Tracking Voice Therapy Progress with Serial CAPE-V
The CAPE-V is the single best way to track voice therapy progress in a voice clinic. Rate the CAPE-V at intake and at every progress visit, typically every 2 - 4 weeks, and plot the Overall Severity score across visits. The clinically meaningful change (Zempleni et al. 2018) is approximately 10 mm on the Overall Severity VAS, so a 10 mm or larger drop between consecutive visits is a real change; smaller drops should be interpreted as noise.
Discharge criteria.
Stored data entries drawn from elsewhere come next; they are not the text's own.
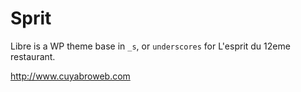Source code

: Sprit
=====
Libre is a WP theme base in `_s`, or `underscores` for L'esprit du 12eme restaurant.


http://www.cuyabroweb.com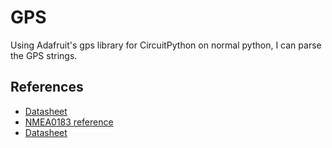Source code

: # GPS

Using Adafruit's gps library for CircuitPython on normal python, I can parse the GPS strings.

<script src="https://gist.github.com/walchko/6141c489a439dfc3dd0f20d3014ed902.js"></script>


## References

- [Datasheet](GlobalTop-FGPMMOPA6H-Datasheet-V0A.pdf)
- [NMEA0183 reference](NMEA0183.pdf)
- [Datasheet](PMTK_A11.pdf)
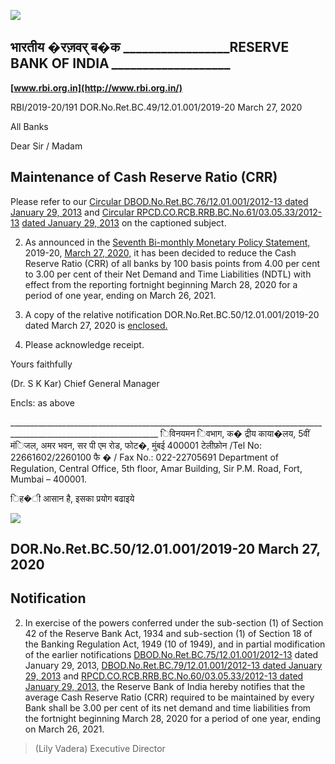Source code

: ![](_page_0_Picture_0.jpeg)

## भारतीय �रज़वर् ब�क **\_\_\_\_\_\_\_\_\_\_\_\_\_\_\_\_\_RESERVE BANK OF INDIA** *\_\_\_\_\_\_\_\_\_\_\_\_\_\_\_\_\_\_\_*

**[www.rbi.org.in](http://www.rbi.org.in/)**

RBI/2019-20/191 DOR.No.Ret.BC.49/12.01.001/2019-20 March 27, 2020

All Banks

Dear Sir / Madam

## **Maintenance of Cash Reserve Ratio (CRR)**

Please refer to our [Circular DBOD.No.Ret.BC.76/12.01.001/2012-13 dated](https://www.rbi.org.in/Scripts/NotificationUser.aspx?Id=7837&Mode=0)  [January 29, 2013](https://www.rbi.org.in/Scripts/NotificationUser.aspx?Id=7837&Mode=0) and [Circular RPCD.CO.RCB.RRB.BC.No.61/03.05.33/2012-13](https://www.rbi.org.in/Scripts/NotificationUser.aspx?Id=7842&Mode=0)  [dated January 29, 2013](https://www.rbi.org.in/Scripts/NotificationUser.aspx?Id=7842&Mode=0) on the captioned subject.

2. As announced in the [Seventh Bi-monthly Monetary Policy Statement,](https://www.rbi.org.in/Scripts/BS_PressReleaseDisplay.aspx?prid=49581) 2019-20, [March 27, 2020,](https://www.rbi.org.in/Scripts/BS_PressReleaseDisplay.aspx?prid=49581) it has been decided to reduce the Cash Reserve Ratio (CRR) of all banks by 100 basis points from 4.00 per cent to 3.00 per cent of their Net Demand and Time Liabilities (NDTL) with effect from the reporting fortnight beginning March 28, 2020 for a period of one year, ending on March 26, 2021.

3. A copy of the relative notification DOR.No.Ret.BC.50/12.01.001/2019-20 dated March 27, 2020 is [enclosed.](#page-1-0)

4. Please acknowledge receipt.

Yours faithfully

 (Dr. S K Kar) Chief General Manager

Encls: as above

\_\_\_\_\_\_\_\_\_\_\_\_\_\_\_\_\_\_\_\_\_\_\_\_\_\_\_\_\_\_\_\_\_\_\_\_\_\_\_\_\_\_\_\_\_\_\_\_\_\_\_\_\_\_\_\_\_\_\_\_\_\_\_\_\_\_\_\_\_\_\_\_\_\_\_\_\_\_\_\_\_\_\_\_\_\_\_\_\_\_\_\_\_\_\_\_\_\_\_\_\_\_\_\_\_\_\_\_\_\_\_\_\_\_\_ िविनयमन िवभाग, क� द्रीय काया�लय, 5वीं मंिजल, अमर भवन, सर पी एम रोड, फोट�, मुंबई 400001 टेलीफ़ोन /Tel No: 22661602/2260100 फै � / Fax No.: 022-22705691 Department of Regulation, Central Office, 5th floor, Amar Building, Sir P.M. Road, Fort, Mumbai – 400001.

िह�ी आसान है, इसका प्रयोग बढाइये

![](_page_1_Picture_0.jpeg)

## <span id="page-1-0"></span>DOR.No.Ret.BC.50/12.01.001/2019-20 March 27, 2020

## **Notification**

2. In exercise of the powers conferred under the sub-section (1) of Section 42 of the Reserve Bank Act, 1934 and sub-section (1) of Section 18 of the Banking Regulation Act, 1949 (10 of 1949), and in partial modification of the earlier notifications [DBOD.No.Ret.BC.75/12.01.001/2012-13](https://www.rbi.org.in/Scripts/NotificationUser.aspx?Id=7837&Mode=0#AN1) dated January 29, 2013, [DBOD.No.Ret.BC.79/12.01.001/2012-13 dated January 29, 2013](https://www.rbi.org.in/Scripts/NotificationUser.aspx?Id=7837&Mode=0#AN2) and [RPCD.CO.RCB.RRB.BC.No.60/03.05.33/2012-13 dated January 29, 2013,](https://www.rbi.org.in/Scripts/NotificationUser.aspx?Id=7842&Mode=0#ANN) the Reserve Bank of India hereby notifies that the average Cash Reserve Ratio (CRR) required to be maintained by every Bank shall be 3.00 per cent of its net demand and time liabilities from the fortnight beginning March 28, 2020 for a period of one year, ending on March 26, 2021.

> (Lily Vadera) Executive Director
Most U.S. voice clinics use a discharge threshold of CAPE-V Overall Severity below 10 mm (within normal limits) alongside a VHI-10 below 11 and a patient-reported return to occupational voice use. Discharge criteria should be individualised for occupational voice users who require a below-9 mm CAPE-V Overall Severity for the voice to meet the demand of their job (teachers, broadcasters, singers).
Non-responders. A patient whose CAPE-V Overall Severity fails to drop by at least 10 mm across four progress visits is a non-responder. Re-evaluate the diagnosis, re-image the larynx, refer to laryngology for a second opinion, and consider whether the primary driver is structural (requires surgery), neurogenic (requires a different therapy approach such as LSVT LOUD for Parkinson disease hypophonia), or psychogenic (requires a referral to the voice clinic psychologist).
Documentation. Paste the CAPE-V mm scores and the Kempster anchor band into every voice-therapy progress note. The chart note should reference the CAPE-V Overall Severity score explicitly, the direction and magnitude of change since the previous visit, and the continued or revised voice therapy plan.